_Work instructions_
The records that follow must be transcribed exactly, each one in full.

_Supplied records_
────
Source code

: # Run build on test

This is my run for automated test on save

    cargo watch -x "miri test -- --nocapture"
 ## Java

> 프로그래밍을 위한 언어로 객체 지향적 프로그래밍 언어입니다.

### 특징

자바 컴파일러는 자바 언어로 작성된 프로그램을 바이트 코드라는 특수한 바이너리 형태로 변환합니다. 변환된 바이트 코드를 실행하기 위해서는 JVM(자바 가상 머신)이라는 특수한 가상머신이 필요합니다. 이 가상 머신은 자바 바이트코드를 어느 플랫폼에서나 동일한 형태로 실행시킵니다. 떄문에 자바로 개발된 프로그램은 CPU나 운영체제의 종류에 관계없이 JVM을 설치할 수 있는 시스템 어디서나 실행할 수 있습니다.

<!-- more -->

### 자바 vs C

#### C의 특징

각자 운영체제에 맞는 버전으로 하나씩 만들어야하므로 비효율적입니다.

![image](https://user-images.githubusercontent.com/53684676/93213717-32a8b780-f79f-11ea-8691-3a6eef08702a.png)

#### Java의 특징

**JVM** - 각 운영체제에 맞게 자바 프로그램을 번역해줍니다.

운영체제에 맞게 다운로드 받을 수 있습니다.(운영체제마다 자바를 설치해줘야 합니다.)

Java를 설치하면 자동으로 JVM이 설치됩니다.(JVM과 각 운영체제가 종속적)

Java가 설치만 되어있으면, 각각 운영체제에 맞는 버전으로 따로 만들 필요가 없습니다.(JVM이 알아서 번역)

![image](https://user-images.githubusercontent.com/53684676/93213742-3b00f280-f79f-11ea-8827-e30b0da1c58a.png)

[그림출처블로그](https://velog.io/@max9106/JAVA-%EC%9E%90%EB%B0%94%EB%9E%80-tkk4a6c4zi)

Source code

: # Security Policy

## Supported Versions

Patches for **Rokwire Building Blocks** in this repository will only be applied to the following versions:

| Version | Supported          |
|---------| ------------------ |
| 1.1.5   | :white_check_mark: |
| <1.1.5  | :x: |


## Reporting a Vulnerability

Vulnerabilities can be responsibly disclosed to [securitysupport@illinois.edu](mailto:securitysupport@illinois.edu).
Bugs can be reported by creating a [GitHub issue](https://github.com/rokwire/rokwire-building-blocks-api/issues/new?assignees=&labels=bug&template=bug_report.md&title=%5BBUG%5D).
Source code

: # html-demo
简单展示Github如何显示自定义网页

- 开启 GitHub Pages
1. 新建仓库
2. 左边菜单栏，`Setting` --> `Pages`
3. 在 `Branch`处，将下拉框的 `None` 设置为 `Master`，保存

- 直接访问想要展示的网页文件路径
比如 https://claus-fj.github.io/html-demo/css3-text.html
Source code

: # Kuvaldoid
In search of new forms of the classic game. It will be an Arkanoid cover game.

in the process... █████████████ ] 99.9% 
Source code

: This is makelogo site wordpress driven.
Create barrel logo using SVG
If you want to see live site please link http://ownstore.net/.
────
_Problem solution_
Source code

: # Run build on test

This is my run for automated test on save

    cargo watch -x "miri test -- --nocapture"
 ## Java

> 프로그래밍을 위한 언어로 객체 지향적 프로그래밍 언어입니다.

### 특징

자바 컴파일러는 자바 언어로 작성된 프로그램을 바이트 코드라는 특수한 바이너리 형태로 변환합니다. 변환된 바이트 코드를 실행하기 위해서는 JVM(자바 가상 머신)이라는 특수한 가상머신이 필요합니다. 이 가상 머신은 자바 바이트코드를 어느 플랫폼에서나 동일한 형태로 실행시킵니다. 떄문에 자바로 개발된 프로그램은 CPU나 운영체제의 종류에 관계없이 JVM을 설치할 수 있는 시스템 어디서나 실행할 수 있습니다.

<!-- more -->

### 자바 vs C

#### C의 특징

각자 운영체제에 맞는 버전으로 하나씩 만들어야하므로 비효율적입니다.

![image](https://user-images.githubusercontent.com/53684676/93213717-32a8b780-f79f-11ea-8691-3a6eef08702a.png)

#### Java의 특징

**JVM** - 각 운영체제에 맞게 자바 프로그램을 번역해줍니다.

운영체제에 맞게 다운로드 받을 수 있습니다.(운영체제마다 자바를 설치해줘야 합니다.)

Java를 설치하면 자동으로 JVM이 설치됩니다.(JVM과 각 운영체제가 종속적)

Java가 설치만 되어있으면, 각각 운영체제에 맞는 버전으로 따로 만들 필요가 없습니다.(JVM이 알아서 번역)

![image](https://user-images.githubusercontent.com/53684676/93213742-3b00f280-f79f-11ea-8827-e30b0da1c58a.png)

[그림출처블로그](https://velog.io/@max9106/JAVA-%EC%9E%90%EB%B0%94%EB%9E%80-tkk4a6c4zi)

Source code

: # Security Policy

## Supported Versions

Patches for **Rokwire Building Blocks** in this repository will only be applied to the following versions:

| Version | Supported          |
|---------| ------------------ |
| 1.1.5   | :white_check_mark: |
| <1.1.5  | :x: |


## Reporting a Vulnerability

Vulnerabilities can be responsibly disclosed to [securitysupport@illinois.edu](mailto:securitysupport@illinois.edu).
Bugs can be reported by creating a [GitHub issue](https://github.com/rokwire/rokwire-building-blocks-api/issues/new?assignees=&labels=bug&template=bug_report.md&title=%5BBUG%5D).
Source code

: # html-demo
简单展示Github如何显示自定义网页

- 开启 GitHub Pages
1. 新建仓库
2. 左边菜单栏，`Setting` --> `Pages`
3. 在 `Branch`处，将下拉框的 `None` 设置为 `Master`，保存

- 直接访问想要展示的网页文件路径
比如 https://claus-fj.github.io/html-demo/css3-text.html
Source code

: # Kuvaldoid
In search of new forms of the classic game. It will be an Arkanoid cover game.

in the process... █████████████ ] 99.9% 
Source code

: This is makelogo site wordpress driven.
Create barrel logo using SVG
If you want to see live site please link http://ownstore.net/.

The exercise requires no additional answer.